Injudiciously, I felt compelled to represent the voice of the crew. "Why don't you go jam yourself into the bottom end of a porta-potty? You'll fit right in!"

Alas, our crew was demoralized and fled; I was hit three times before I could duck behind the main mast to reach our armory. I handed weapons to the Captain and we might have been able to prevail had not one of our opponents been equipped with a massive slingshot that he used to spang with a small rock Gavin One-Eye on his left leg so cruelly that Gavin clutched his calf and burst into tears. We fled to Gavin's house, scorched by the laughter of the big kids.

Our time on the sea was done for, the Calcutta Sly surrendered to brigands who abused the ship by their filthy language and destructive ways.

"How's the bruise on his leg doing?" said One-Eye's father. "Those punks. How dare they attack my son on my property?"

"You know how it is these days," his woman told him. "Scare tactics and bullying are everything with the kids."

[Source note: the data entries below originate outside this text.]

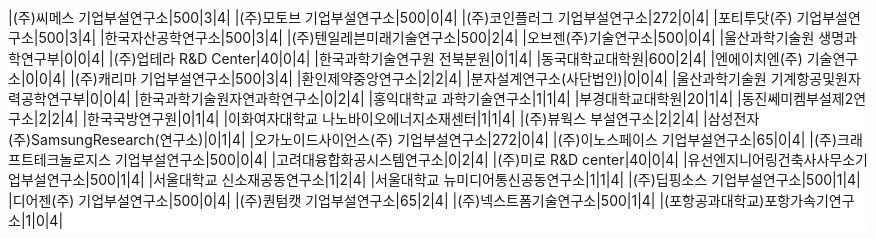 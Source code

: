 |(주)씨메스 기업부설연구소|500|3|4|
|(주)모토브 기업부설연구소|500|0|4|
|(주)코인플러그 기업부설연구소|272|0|4|
|포티투닷(주) 기업부설연구소|500|3|4|
|한국자산공학연구소|500|3|4|
|(주)텐일레븐미래기술연구소|500|2|4|
|오브젠(주)기술연구소|500|0|4|
|울산과학기술원 생명과학연구부|0|0|4|
|(주)업테라 R&D Center|40|0|4|
|한국과학기술연구원 전북분원|0|1|4|
|동국대학교대학원|600|2|4|
|엔에이치엔(주) 기술연구소|0|0|4|
|(주)캐리마 기업부설연구소|500|3|4|
|환인제약중앙연구소|2|2|4|
|분자설계연구소(사단법인)|0|0|4|
|울산과학기술원 기계항공및원자력공학연구부|0|0|4|
|한국과학기술원자연과학연구소|0|2|4|
|홍익대학교 과학기술연구소|1|1|4|
|부경대학교대학원|20|1|4|
|동진쎄미켐부설제2연구소|2|2|4|
|한국국방연구원|0|1|4|
|이화여자대학교 나노바이오에너지소재센터|1|1|4|
|(주)뷰웍스 부설연구소|2|2|4|
|삼성전자(주)SamsungResearch(연구소)|0|1|4|
|오가노이드사이언스(주) 기업부설연구소|272|0|4|
|(주)이노스페이스 기업부설연구소|65|0|4|
|(주)크래프트테크놀로지스 기업부설연구소|500|0|4|
|고려대융합화공시스템연구소|0|2|4|
|(주)미로 R&D center|40|0|4|
|유선엔지니어링건축사사무소기업부설연구소|500|1|4|
|서울대학교 신소재공동연구소|1|2|4|
|서울대학교 뉴미디어통신공동연구소|1|1|4|
|(주)딥핑소스 기업부설연구소|500|1|4|
|디어젠(주) 기업부설연구소|500|0|4|
|(주)퀀텀캣 기업부설연구소|65|2|4|
|(주)넥스트폼기술연구소|500|1|4|
|(포항공과대학교)포항가속기연구소|1|0|4|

"The children play at being pirates, and then real pirates come and rough them up. What a world, when kids can't even play at being pretend pirates without someone coming to spoil their fun."

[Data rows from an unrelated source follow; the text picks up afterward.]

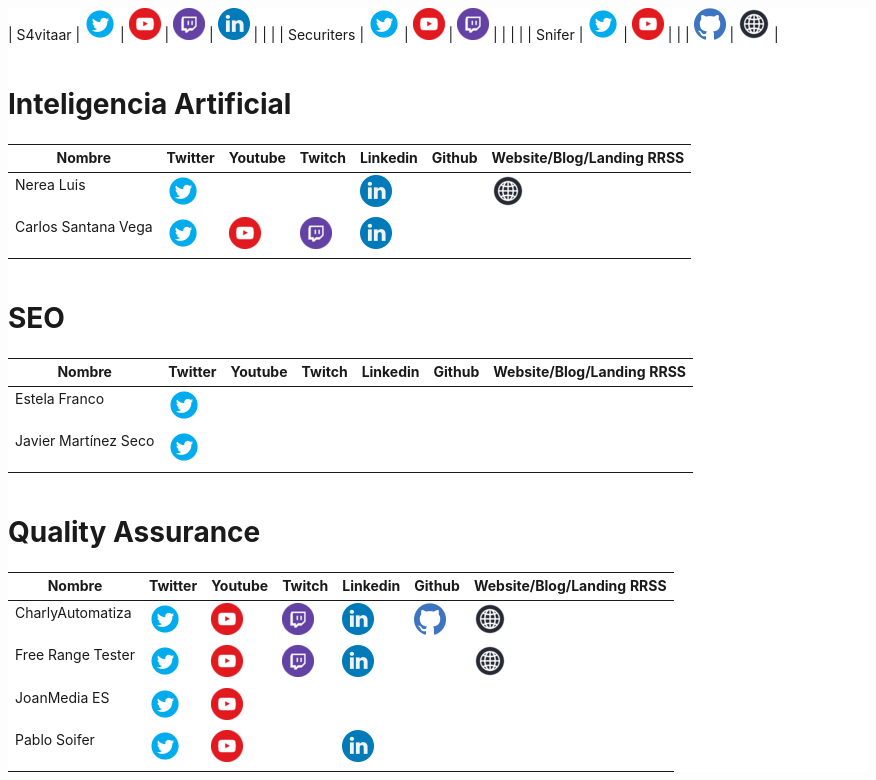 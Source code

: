 | S4vitaar   | [![twitter]](https://twitter.com/s4vitar)    | [![youtube]](https://youtube.com/s4vitar)          | [![twitch]](https://www.twitch.tv/s4vitaar)   | [![linkedin]](https://www.linkedin.com/in/s4vitar) |                                                                |                                                        |
| Securiters | [![twitter]](https://twitter.com/securiters) | [![youtube]](https://youtube.com/securiters)       | [![twitch]](https://www.twitch.tv/securiters) |                                                    |                                                                |                                                        |
| Snifer     | [![twitter]](https://twitter.com/sniferl4bs) | [![youtube]](https://www.youtube.com/c/SniferL4bs) |                                               |                                                    | [![github]](https://github.com/snifer)                         | [![web]](https://sniferl4bs.com/)                      |



# Inteligencia Artificial <a name="ia"></a>
| Nombre              | Twitter                                         | Youtube                                        | Twitch                                      | Linkedin                                                                        | Github                                                         | Website/Blog/Landing RRSS                              |
| ------------------- | ----------------------------------------------- | ---------------------------------------------- | ------------------------------------------- | ------------------------------------------------------------------------------- | -------------------------------------------------------------- | ------------------------------------------------------ |
| Nerea Luis          | [![twitter]](https://twitter.com/sailormerqury) |                                                |                                             | [![linkedin]](https://www.linkedin.com/in/nerealuis/)                           |                                                                | [![web]](https://nerealuis.es/)                        |
| Carlos Santana Vega | [![twitter]](https://twitter.com/dotcsv)        | [![youtube]](https://www.youtube.com/c/DotCSV) | [![twitch]](https://www.twitch.tv/dotcsv)   | [![linkedin]](https://www.linkedin.com/company/dotcsv-inteligencia-artificial/) |                                                                |                                                        |

# SEO <a name="seo"></a>

| Nombre               | Twitter                                     | Youtube | Twitch | Linkedin | Github                                                         | Website/Blog/Landing RRSS                              |
| -------------------- | ------------------------------------------- | ------- | ------ | -------- | -------------------------------------------------------------- | ------------------------------------------------------ |
| Estela Franco        | [![twitter]](https://twitter.com/guaca)     |         |        |          |                                                                |                                                        |
| Javier Martínez Seco | [![twitter]](https://twitter.com/JavierMrt) |         |        |          |                                                                |                                                        |

# Quality Assurance <a name="qa"></a>

| Nombre               | Twitter                                           | Youtube                                                                | Twitch                                              | Linkedin                                                         | Github                                                         | Website/Blog/Landing RRSS                              |
| -------------------- | ------------------------------------------------- | ---------------------------------------------------------------------- | --------------------------------------------------- | ---------------------------------------------------------------- | -------------------------------------------------------------- | ------------------------------------------------------ |
| CharlyAutomatiza     | [![twitter]](https://twitter.com/char_automatiza) | [![youtube]](https://www.youtube.com/c/CharlyAutomatiza)               | [![twitch]](https://www.twitch.tv/charlyautomatiza) | [![linkedin]](https://www.linkedin.com/in/gautocarlos/)          | [![github]](https://github.com/charlyautomatiza/)              | [![web]](https://linktr.ee/charlyautomatiza)           |
| Free Range Tester    | [![twitter]](https://twitter.com/RangeTester)     | [![youtube]](https://www.youtube.com/c/TheFreeRangeTester)             | [![twitch]](https://www.twitch.tv/Juegonomicom)     | [![linkedin]](https://www.linkedin.com/in/patricio-m-690b3729)   |                                                                | [![web]](https://linktr.ee/MultiversoFreeRange)        |
| JoanMedia ES         | [![twitter]](https://twitter.com/joanmediaes)     | [![youtube]](https://www.youtube.com/channel/UC46Yt3QNDiA1rK60E2Y_YnQ) |                                                     |                                                                  |                                                                |                                                        |
| Pablo Soifer         | [![twitter]](https://twitter.com/PabloSoifer1)    | [![youtube]](https://www.youtube.com/user/Draculinio)                  |                                                     | [![linkedin]](https://www.linkedin.com/in/pablo-soifer-9a087322) |                                                                |                                                        |

[twitter]: logos/twitter_icon-icons.com_66688.png "Twitter"
[youtube]: logos/1491580651-yumminkysocialmedia28_83061.png "Youtube"
[instagram]: logos/instagram.png "instagram"
[twitch]: logos/twitch_icon_146123.png "Twitch"
[linkedin]: logos/linkedin_icon-icons.com_65929.png "Linkedin"
[github]: logos/Github_icon-icons.com_66788.png "Github"
[web]: logos/emblemweb_93503.png "Web"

Two weeks later, Gavin's dad saw the four-letter words carved into the trunk of the sycamore tree by the creek, and found a bunch of empty beer cans in the nettle weeds beside it; in a fit of anger, he took his chain saw and cut the tree down, sawed it into chunks, and stacked it to use in the fireplace in years to come.

Gavin eventually convinced his optometrist that his lazy eye was working, and they took the patch off his other eye. But he never sailed again. Instead, we took up the Secret Service, and wore dark sunglasses indoors and out, and ties, and our last fall suit jackets, until our landlubber parents made us stop.

Still, I remember the breeze of the free oceans in my face, and rough texture of the halyard in my hands as I swung across the foamy water to the treasure-laden vessels we pursued. The swordfights, forays into the jungles off the beaches where we hid from the Navy, the inns of Cornwall and the markets of Palermo all color my memories . And at night, when the wind blows through the curtains, sounding to me like the whispering call of the sea, I know that there was no better season than that of the pirates, and no better life.